We are extremely fortunate as Kuwaitis to be living in a place as diverse as Kuwait, with so much talent and culture. The Kuwaiti people have always been welcoming, so it saddens me to see all these negative media reports on expats in Kuwait, and even more when I get emails with questions from expats who are afraid to move to Kuwait. Kuwait is a lovely place and I hope those who want to work in Kuwait can do so.
Question: What are the new changes in visa laws? Is it true that no expats under 30 will be provided with a work visa to work in Kuwait?
Fajer: I know that ‘visa laws’ can be confusing, especially since it is not just one law but different bylaws and ministerial decisions. The newest decisions state that starting from Jan 1, no work permits will be provided to expats younger than 30 in the private and oil sectors. I do not understand the logic behind this decision, although I hope that the government based this decision on a need. I see a lot of hardworking expats in Kuwait who are younger than 30, like teachers or construction workers or journalists.
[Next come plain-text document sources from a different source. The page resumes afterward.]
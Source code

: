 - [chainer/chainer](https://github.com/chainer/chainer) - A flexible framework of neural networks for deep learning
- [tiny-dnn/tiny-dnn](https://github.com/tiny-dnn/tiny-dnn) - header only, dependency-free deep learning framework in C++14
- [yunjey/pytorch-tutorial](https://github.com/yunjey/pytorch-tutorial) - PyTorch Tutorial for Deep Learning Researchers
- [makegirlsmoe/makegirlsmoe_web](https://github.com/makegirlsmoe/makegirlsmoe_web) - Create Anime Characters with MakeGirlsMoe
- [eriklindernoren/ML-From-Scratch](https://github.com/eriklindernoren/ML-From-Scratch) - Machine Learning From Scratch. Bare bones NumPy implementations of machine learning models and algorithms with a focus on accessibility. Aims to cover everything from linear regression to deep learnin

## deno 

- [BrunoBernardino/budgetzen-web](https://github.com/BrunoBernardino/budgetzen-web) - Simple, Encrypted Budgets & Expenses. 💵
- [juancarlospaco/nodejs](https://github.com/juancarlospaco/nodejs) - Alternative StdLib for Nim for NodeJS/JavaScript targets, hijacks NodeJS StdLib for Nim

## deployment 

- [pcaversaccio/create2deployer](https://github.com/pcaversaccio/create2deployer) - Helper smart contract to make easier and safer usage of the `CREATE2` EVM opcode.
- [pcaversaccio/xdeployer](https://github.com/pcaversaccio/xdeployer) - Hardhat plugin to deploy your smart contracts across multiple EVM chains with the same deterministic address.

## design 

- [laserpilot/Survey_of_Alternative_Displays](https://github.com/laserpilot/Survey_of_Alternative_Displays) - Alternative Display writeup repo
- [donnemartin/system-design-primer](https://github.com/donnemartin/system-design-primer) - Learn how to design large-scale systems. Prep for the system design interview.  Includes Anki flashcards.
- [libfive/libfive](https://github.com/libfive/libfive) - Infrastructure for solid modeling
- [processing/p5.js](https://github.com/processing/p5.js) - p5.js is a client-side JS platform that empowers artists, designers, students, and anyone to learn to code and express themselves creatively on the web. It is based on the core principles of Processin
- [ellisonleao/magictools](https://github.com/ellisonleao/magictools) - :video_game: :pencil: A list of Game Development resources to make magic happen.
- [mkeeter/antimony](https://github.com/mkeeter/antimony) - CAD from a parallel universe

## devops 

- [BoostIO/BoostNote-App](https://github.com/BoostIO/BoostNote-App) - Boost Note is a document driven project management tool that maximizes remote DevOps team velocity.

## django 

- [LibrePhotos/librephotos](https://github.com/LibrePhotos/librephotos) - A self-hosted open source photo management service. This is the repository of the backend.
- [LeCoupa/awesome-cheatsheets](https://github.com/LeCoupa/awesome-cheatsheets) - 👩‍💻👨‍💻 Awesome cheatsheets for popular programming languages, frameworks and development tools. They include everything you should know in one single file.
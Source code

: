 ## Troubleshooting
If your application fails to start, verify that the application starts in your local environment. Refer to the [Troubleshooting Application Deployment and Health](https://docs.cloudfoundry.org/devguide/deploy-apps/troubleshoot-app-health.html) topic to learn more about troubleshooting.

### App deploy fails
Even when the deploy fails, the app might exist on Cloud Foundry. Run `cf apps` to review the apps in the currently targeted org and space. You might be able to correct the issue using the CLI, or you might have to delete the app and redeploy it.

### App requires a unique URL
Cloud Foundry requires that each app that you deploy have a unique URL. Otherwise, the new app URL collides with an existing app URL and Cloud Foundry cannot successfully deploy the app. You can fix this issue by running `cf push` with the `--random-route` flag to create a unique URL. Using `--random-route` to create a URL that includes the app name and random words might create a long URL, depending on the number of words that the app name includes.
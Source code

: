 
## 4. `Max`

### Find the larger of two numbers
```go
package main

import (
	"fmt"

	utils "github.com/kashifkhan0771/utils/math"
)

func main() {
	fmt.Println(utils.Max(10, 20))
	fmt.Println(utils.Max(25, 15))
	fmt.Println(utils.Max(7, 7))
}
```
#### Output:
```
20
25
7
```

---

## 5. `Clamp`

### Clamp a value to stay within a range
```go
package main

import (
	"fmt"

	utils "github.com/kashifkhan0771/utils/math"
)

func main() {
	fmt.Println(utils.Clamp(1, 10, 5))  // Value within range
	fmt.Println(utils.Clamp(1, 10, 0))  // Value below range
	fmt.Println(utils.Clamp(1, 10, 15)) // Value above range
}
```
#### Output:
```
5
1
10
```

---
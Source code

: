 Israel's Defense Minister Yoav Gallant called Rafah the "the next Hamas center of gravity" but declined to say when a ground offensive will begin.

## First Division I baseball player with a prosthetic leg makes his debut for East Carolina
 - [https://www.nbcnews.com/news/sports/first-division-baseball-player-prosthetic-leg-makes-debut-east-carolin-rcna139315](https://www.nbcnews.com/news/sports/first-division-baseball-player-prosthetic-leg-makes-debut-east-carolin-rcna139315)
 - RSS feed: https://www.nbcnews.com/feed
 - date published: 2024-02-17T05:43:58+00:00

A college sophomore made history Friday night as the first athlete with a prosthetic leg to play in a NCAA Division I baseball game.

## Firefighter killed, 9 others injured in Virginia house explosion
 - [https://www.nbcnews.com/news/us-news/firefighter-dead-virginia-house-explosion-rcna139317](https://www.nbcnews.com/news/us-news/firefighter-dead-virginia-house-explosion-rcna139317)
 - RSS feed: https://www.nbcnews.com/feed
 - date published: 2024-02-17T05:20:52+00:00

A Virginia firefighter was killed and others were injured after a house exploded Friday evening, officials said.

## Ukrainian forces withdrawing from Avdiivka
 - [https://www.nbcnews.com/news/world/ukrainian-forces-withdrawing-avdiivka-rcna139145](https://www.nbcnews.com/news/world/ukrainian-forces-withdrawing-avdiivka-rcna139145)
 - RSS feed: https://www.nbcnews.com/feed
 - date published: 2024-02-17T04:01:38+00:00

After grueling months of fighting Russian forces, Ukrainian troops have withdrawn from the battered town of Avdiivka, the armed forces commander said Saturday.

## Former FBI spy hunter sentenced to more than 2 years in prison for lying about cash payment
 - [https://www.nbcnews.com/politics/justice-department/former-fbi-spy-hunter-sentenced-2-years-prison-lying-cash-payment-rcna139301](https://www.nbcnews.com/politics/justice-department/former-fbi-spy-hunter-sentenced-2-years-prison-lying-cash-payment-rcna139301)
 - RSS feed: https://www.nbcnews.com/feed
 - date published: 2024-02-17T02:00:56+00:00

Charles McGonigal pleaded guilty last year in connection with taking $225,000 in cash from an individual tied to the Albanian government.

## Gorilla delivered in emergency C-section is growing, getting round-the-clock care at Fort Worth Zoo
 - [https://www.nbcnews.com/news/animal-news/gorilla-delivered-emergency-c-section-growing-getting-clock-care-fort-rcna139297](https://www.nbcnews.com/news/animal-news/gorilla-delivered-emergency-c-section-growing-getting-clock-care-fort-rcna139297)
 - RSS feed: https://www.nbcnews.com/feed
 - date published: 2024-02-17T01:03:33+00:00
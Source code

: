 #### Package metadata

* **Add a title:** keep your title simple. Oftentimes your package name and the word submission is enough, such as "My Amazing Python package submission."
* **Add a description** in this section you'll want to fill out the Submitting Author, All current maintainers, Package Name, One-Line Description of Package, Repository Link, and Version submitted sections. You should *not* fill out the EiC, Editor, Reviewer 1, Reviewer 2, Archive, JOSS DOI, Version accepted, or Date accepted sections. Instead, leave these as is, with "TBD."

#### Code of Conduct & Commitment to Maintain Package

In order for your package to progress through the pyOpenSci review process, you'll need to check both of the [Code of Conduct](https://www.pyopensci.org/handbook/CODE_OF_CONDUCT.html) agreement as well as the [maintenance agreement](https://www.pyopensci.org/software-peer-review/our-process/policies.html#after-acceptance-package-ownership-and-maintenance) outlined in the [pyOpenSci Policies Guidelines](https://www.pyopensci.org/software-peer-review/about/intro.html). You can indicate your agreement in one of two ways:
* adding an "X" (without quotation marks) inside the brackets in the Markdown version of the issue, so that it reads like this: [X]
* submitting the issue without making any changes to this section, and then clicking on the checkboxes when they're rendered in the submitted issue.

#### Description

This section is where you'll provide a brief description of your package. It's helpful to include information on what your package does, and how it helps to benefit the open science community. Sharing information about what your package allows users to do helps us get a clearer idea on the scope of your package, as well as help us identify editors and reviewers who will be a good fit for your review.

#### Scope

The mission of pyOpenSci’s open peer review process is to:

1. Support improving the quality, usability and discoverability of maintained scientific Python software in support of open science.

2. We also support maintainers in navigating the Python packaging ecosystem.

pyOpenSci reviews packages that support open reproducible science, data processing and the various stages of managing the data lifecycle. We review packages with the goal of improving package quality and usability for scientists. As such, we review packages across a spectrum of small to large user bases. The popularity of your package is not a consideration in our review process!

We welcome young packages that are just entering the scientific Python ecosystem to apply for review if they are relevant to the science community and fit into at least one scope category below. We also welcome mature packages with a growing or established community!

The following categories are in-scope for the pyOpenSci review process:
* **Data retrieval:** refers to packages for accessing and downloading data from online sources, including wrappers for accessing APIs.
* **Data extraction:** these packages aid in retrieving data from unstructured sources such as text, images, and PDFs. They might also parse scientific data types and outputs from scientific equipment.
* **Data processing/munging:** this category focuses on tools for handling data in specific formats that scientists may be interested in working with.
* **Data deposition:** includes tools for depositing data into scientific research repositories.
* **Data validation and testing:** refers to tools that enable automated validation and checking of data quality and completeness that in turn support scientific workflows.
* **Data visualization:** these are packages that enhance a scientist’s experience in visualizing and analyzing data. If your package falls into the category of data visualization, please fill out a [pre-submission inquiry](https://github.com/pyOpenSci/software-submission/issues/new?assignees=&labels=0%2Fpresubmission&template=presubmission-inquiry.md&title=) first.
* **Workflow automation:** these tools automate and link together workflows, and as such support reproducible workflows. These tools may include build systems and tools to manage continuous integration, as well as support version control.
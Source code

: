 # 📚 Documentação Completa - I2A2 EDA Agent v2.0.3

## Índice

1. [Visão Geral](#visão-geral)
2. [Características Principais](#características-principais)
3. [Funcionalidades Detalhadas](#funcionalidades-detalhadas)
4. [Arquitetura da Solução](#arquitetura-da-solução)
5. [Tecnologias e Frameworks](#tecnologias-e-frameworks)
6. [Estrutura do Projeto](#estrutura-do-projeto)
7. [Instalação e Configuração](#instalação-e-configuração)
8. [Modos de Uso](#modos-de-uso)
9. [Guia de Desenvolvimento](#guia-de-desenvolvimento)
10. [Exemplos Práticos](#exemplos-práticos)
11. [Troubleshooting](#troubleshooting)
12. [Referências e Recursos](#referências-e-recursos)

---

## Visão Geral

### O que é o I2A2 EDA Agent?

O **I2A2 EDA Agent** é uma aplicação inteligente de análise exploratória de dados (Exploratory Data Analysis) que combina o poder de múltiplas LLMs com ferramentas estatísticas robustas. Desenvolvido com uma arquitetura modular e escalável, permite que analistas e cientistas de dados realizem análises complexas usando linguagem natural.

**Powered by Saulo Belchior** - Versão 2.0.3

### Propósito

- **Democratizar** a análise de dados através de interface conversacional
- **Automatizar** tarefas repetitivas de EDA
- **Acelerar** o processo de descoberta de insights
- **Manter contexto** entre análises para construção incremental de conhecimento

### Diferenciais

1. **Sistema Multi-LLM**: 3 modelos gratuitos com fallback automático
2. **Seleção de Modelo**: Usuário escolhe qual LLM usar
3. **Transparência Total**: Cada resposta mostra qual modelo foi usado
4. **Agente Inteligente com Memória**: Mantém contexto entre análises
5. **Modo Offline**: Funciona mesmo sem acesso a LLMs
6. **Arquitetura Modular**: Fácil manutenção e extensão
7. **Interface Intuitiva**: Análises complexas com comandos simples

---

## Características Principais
There have been other changes as well. New visit laws now allow businessmen (or women) to enter Kuwait on a business visa valid for up to one year. Visas will also allow foreign students to study in private universities in Kuwait, and medical visas will be provided to those seeking treatment in Kuwait.
Question: I have many friends working in Kuwait on a tourist visa or on their husbands’ visas – is this legal?
Fajer: No. It is not legal to work under a tourist visa in Kuwait or on a dependent visa. With that said, I have seen this many times, especially with teachers. It does not make sense that schools are allowed such practices – teachers need to be qualified to be teaching our students and there have to be strict regulations in place. If you are going to do so, be prepared to be deported for violating visa regulations as it is a violation to work under tourist visas in many countries, resulting in deportation or even a ban from the country or region.
Question: If my visa/residency has expired and I have a case at the shuoon (Ministry of Social Affairs and Labor) against my employer because of visa-related issues, what can I do? I am really worried about moving around in Kuwait without a visa.
Fajer: If your working visa/residency has expired and you have a case against your employer, then you need to get a temporary visa from the shuoon. You need to ask the shuoon for this. The process could be very complicated, but it is important that you take this step. They can give you a visa ranging from a month to three months, giving you enough time to find a lawyer in Kuwait to represent you so you can go back home or find a new sponsor.